### Material for this exercise
= = =
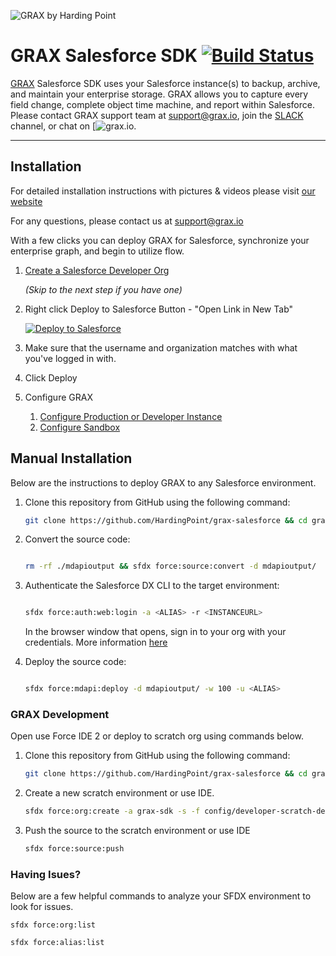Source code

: ![GRAX by Harding Point](https://static.wixstatic.com/media/fa96ca_4cb02045be8445468545da7de475da38~mv2.png/v1/fill/w_334,h_128,al_c,usm_0.66_1.00_0.01/fa96ca_4cb02045be8445468545da7de475da38~mv2.png)

# GRAX Salesforce SDK [![Build Status](https://travis-ci.org/HardingPoint/grax-salesforce.svg?branch=master)](https://travis-ci.org/HardingPoint/grax-salesforce)


[GRAX](https://www.grax.io/) Salesforce SDK uses your Salesforce instance(s) to backup, archive, and maintain your
enterprise storage. GRAX allows you to capture every field change, complete object time machine, and report within
Salesforce. Please contact GRAX support team at support@grax.io, join the [SLACK](https://join.slack.com/t/grax-engineering/shared_invite/enQtMzY2NDM5NzYyODY5LTE2Y2IyOGFkNmZlNzk3ZDBkNDA1NWI3NjZlOGZkODk5OTIzNjkxZjczZGM4YTI5NDA1OGVjMTU4NGM4ZmNiNTA)
channel, or chat on [![grax.io](https://www.grax.io/).

---------------------------------------------------------------------------------------------------------
## Installation

For detailed installation instructions with pictures & videos please visit [our website](https://www.grax.io/try-now)

For any questions, please contact us at support@grax.io

With a few clicks you can deploy GRAX for Salesforce, synchronize your enterprise graph, and begin to utilize flow.

1. <a href="https://developer.salesforce.com/signup">Create a Salesforce Developer Org</a>
	
	<i>(Skip to the next step if you have one)</i>

1. Right click Deploy to Salesforce Button - "Open Link in New Tab"

    <a href="https://deploytosalesforce.herokuapp.com?owner=HardingPoint&repo=grax-salesforce">
	  <img alt="Deploy to Salesforce"
	       src="https://deploytosalesforce.herokuapp.com/resources/img/deploy-to-salesforce3.png">
	</a>
	
1. Make sure that the username and organization matches with what you've logged in with.

1. Click Deploy 

1. Configure GRAX

	1. <a href="https://login.salesforce.com/one/one.app#/n/GRAX_DEPLOY">Configure Production or Developer Instance</a>
	1. <a href="https://test.salesforce.com/one/one.app#/n/GRAX_DEPLOY">Configure Sandbox</a>


## Manual Installation

Below are the instructions to deploy GRAX to any Salesforce environment.

1. Clone this repository from GitHub using the following command:

    ```bash
    git clone https://github.com/HardingPoint/grax-salesforce && cd grax-salesforce
    ```

1. Convert the source code:

    ```bash

    rm -rf ./mdapioutput && sfdx force:source:convert -d mdapioutput/

    ```

1. Authenticate the Salesforce DX CLI to the target environment:

    ```bash

    sfdx force:auth:web:login -a <ALIAS> -r <INSTANCEURL>
   
    ```
    In the browser window that opens, sign in to your org with your credentials. More information [here](https://developer.salesforce.com/docs/atlas.en-us.sfdx_dev.meta/sfdx_dev/sfdx_dev_auth_web_flow.htm)

1. Deploy the source code:

    ```bash
    
    sfdx force:mdapi:deploy -d mdapioutput/ -w 100 -u <ALIAS>
    
    ```

### GRAX Development

Open use Force IDE 2 or deploy to scratch org using commands below.

1. Clone this repository from GitHub using the following command:

    ```bash
    git clone https://github.com/HardingPoint/grax-salesforce && cd grax-salesforce
     ```

1. Create a new scratch environment or use IDE.

    ```bash
    sfdx force:org:create -a grax-sdk -s -f config/developer-scratch-def.json
    ```

1. Push the source to the scratch environment or use IDE

    ```bash
    sfdx force:source:push
    ```    
    
### Having Isues? 
Below are a few helpful commands to analyze your SFDX environment to look for issues.


	sfdx force:org:list
	
	sfdx force:alias:list


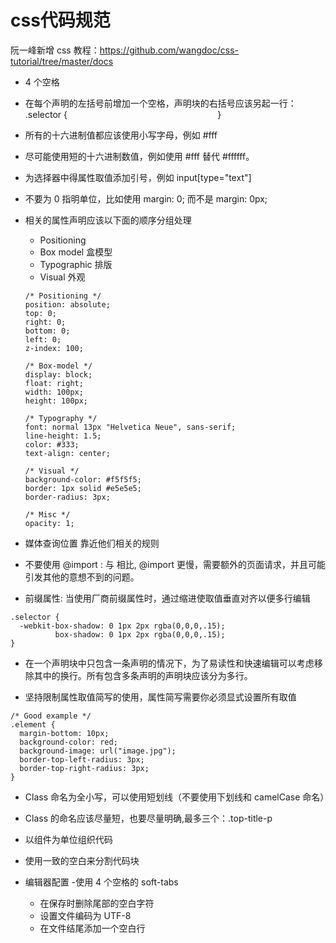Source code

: # css代码规范

阮一峰新增 css 教程：https://github.com/wangdoc/css-tutorial/tree/master/docs

* 4 个空格
* 在每个声明的左括号前增加一个空格，声明块的右括号应该另起一行：  .selector {
                                                             }
* 所有的十六进制值都应该使用小写字母，例如 #fff
* 尽可能使用短的十六进制数值，例如使用 #fff 替代 #ffffff。
* 为选择器中得属性取值添加引号，例如 input[type="text"]
* 不要为 0 指明单位，比如使用 margin: 0; 而不是 margin: 0px;

* 相关的属性声明应该以下面的顺序分组处理
  - Positioning
  - Box model 盒模型
  - Typographic 排版
  - Visual 外观
  
  ```
  /* Positioning */
  position: absolute;
  top: 0;
  right: 0;
  bottom: 0;
  left: 0;
  z-index: 100;

  /* Box-model */
  display: block;
  float: right;
  width: 100px;
  height: 100px;

  /* Typography */
  font: normal 13px "Helvetica Neue", sans-serif;
  line-height: 1.5;
  color: #333;
  text-align: center;

  /* Visual */
  background-color: #f5f5f5;
  border: 1px solid #e5e5e5;
  border-radius: 3px;

  /* Misc */
  opacity: 1;
  ```
* 媒体查询位置 靠近他们相关的规则
* 不要使用 @import : 与 <link> 相比, @import 更慢，需要额外的页面请求，并且可能引发其他的意想不到的问题。

* 前缀属性: 当使用厂商前缀属性时，通过缩进使取值垂直对齐以便多行编辑
```
.selector {
  -webkit-box-shadow: 0 1px 2px rgba(0,0,0,.15);
          box-shadow: 0 1px 2px rgba(0,0,0,.15);
}
```

* 在一个声明块中只包含一条声明的情况下，为了易读性和快速编辑可以考虑移除其中的换行。所有包含多条声明的声明块应该分为多行。

* 坚持限制属性取值简写的使用，属性简写需要你必须显式设置所有取值
```
/* Good example */
.element {
  margin-bottom: 10px;
  background-color: red;
  background-image: url("image.jpg");
  border-top-left-radius: 3px;
  border-top-right-radius: 3px;
}
```

* Class 命名为全小写，可以使用短划线（不要使用下划线和 camelCase 命名）
* Class 的命名应该尽量短，也要尽量明确,最多三个：.top-title-p
* 以组件为单位组织代码
* 使用一致的空白来分割代码块

* 编辑器配置
  -使用 4 个空格的 soft-tabs
  - 在保存时删除尾部的空白字符
  - 设置文件编码为 UTF-8
  - 在文件结尾添加一个空白行
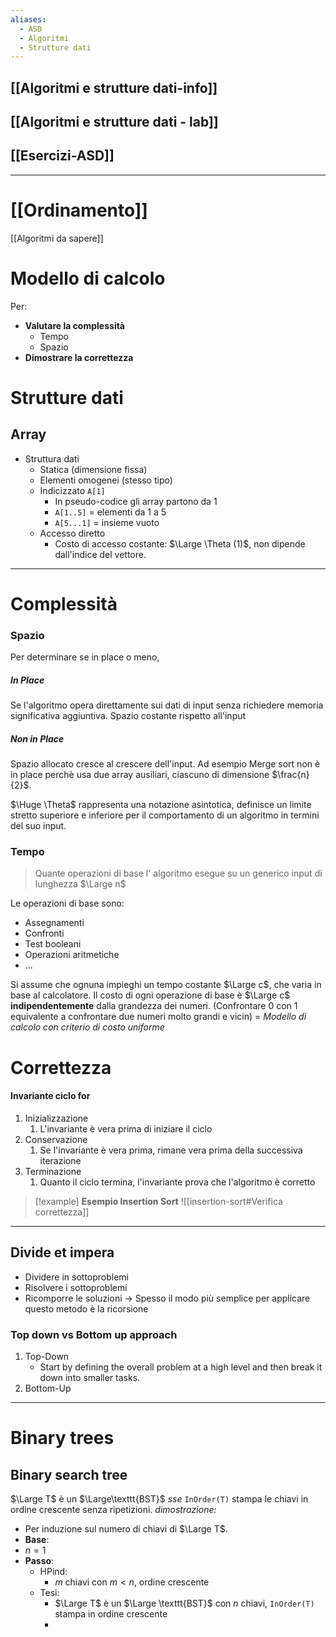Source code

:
 ```yaml
---
aliases:
  - ASD
  - Algoritmi
  - Strutture dati
---
```


## [[Algoritmi e strutture dati-info]]

## [[Algoritmi e strutture dati - lab]]
## [[Esercizi-ASD]]
---

# [[Ordinamento]]
[[Algoritmi da sapere]]

# Modello di calcolo 
Per: 
- **Valutare la complessità**
	- Tempo
	- Spazio
- **Dimostrare la correttezza**

# Strutture dati 
## Array 
- Struttura dati 
	- Statica (dimensione fissa)
	- Elementi omogenei (stesso tipo)
	- Indicizzato `A[1]` 
		- In pseudo-codice gli array partono da 1 
		- `A[1..5]` = elementi da 1  a 5
		- `A[5...1]` = insieme vuoto 
	- Accesso diretto 
		- Costo di accesso costante: $\Large \Theta (1)$, non dipende dall'indice del vettore. 
---

# Complessità 

### Spazio 
Per determinare se in place o meno, 
##### In Place
Se l'algoritmo opera direttamente sui dati di input senza richiedere memoria significativa aggiuntiva. Spazio costante rispetto all'input
##### Non in Place
Spazio allocato cresce al crescere dell'input. Ad esempio Merge sort non è in place perchè usa due array ausiliari, ciascuno di dimensione $\frac{n}{2}$. 

$\Huge \Theta$ rappresenta una notazione asintotica, definisce un limite stretto superiore e inferiore per il comportamento di un algoritmo in termini del suo input. 
### Tempo 
> Quante operazioni di base l' algoritmo esegue su un generico input di lunghezza $\Large n$

Le operazioni di base sono: 
- Assegnamenti 
- Confronti 
- Test booleani
- Operazioni aritmetiche
- ...

Si assume che ognuna impieghi un tempo costante $\Large c$, che varia in base al calcolatore. 
Il costo di ogni operazione di base è $\Large c$ **indipendentemente** dalla grandezza dei numeri. (Confrontare 0 con 1 equivalente a confrontare due numeri molto grandi e vicin)
= *Modello di calcolo con criterio di costo uniforme*

# Correttezza
#### Invariante ciclo for 
1. Inizializzazione
	1. L'invariante è vera prima di iniziare il ciclo
2. Conservazione
	1. Se l'invariante è vera prima, rimane vera prima della successiva iterazione
3. Terminazione
	1. Quanto il ciclo termina, l'invariante prova che l'algoritmo è corretto

> [!example]  **Esempio Insertion Sort** 
 > ![[insertion-sort#Verifica correttezza]]
---

## Divide et impera

- Dividere in sottoproblemi 
- Risolvere i sottoproblemi
- Ricomporre le soluzioni 
-> Spesso il modo più semplice per applicare questo metodo è la ricorsione 

### Top down vs Bottom up approach
1. Top-Down 
	- Start by defining the overall problem at a high level and then break it down into smaller tasks. 
1. Bottom-Up




---

# Binary trees 
## Binary search tree 
$\Large T$ è un $\Large\texttt{BST}$ $sse$ `InOrder(T)` stampa le chiavi in ordine crescente senza ripetizioni. 
*dimostrazione:*
- Per induzione sul numero di chiavi di $\Large T$. 
- **Base**:
- $n = 1$
- **Passo**:
	- HPind:
		- $m$ chiavi con $m<n$, ordine crescente
	- Tesi: 
		- $\Large T$ è un $\Large \texttt{BST}$ con $n$ chiavi, `InOrder(T)` stampa in ordine crescente 
		-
= = =
Only one stretch of the entries above is wanted: the lines from the one containing "- Costo di accesso" through the one containing "1. Se l'invariante". Please reproduce it exactly.

### Task output
		- Costo di accesso costante: $\Large \Theta (1)$, non dipende dall'indice del vettore. 
---

# Complessità 

### Spazio 
Per determinare se in place o meno, 
##### In Place
Se l'algoritmo opera direttamente sui dati di input senza richiedere memoria significativa aggiuntiva. Spazio costante rispetto all'input
##### Non in Place
Spazio allocato cresce al crescere dell'input. Ad esempio Merge sort non è in place perchè usa due array ausiliari, ciascuno di dimensione $\frac{n}{2}$. 

$\Huge \Theta$ rappresenta una notazione asintotica, definisce un limite stretto superiore e inferiore per il comportamento di un algoritmo in termini del suo input. 
### Tempo 
> Quante operazioni di base l' algoritmo esegue su un generico input di lunghezza $\Large n$

Le operazioni di base sono: 
- Assegnamenti 
- Confronti 
- Test booleani
- Operazioni aritmetiche
- ...

Si assume che ognuna impieghi un tempo costante $\Large c$, che varia in base al calcolatore. 
Il costo di ogni operazione di base è $\Large c$ **indipendentemente** dalla grandezza dei numeri. (Confrontare 0 con 1 equivalente a confrontare due numeri molto grandi e vicin)
= *Modello di calcolo con criterio di costo uniforme*

# Correttezza
#### Invariante ciclo for 
1. Inizializzazione
	1. L'invariante è vera prima di iniziare il ciclo
2. Conservazione
	1. Se l'invariante è vera prima, rimane vera prima della successiva iterazione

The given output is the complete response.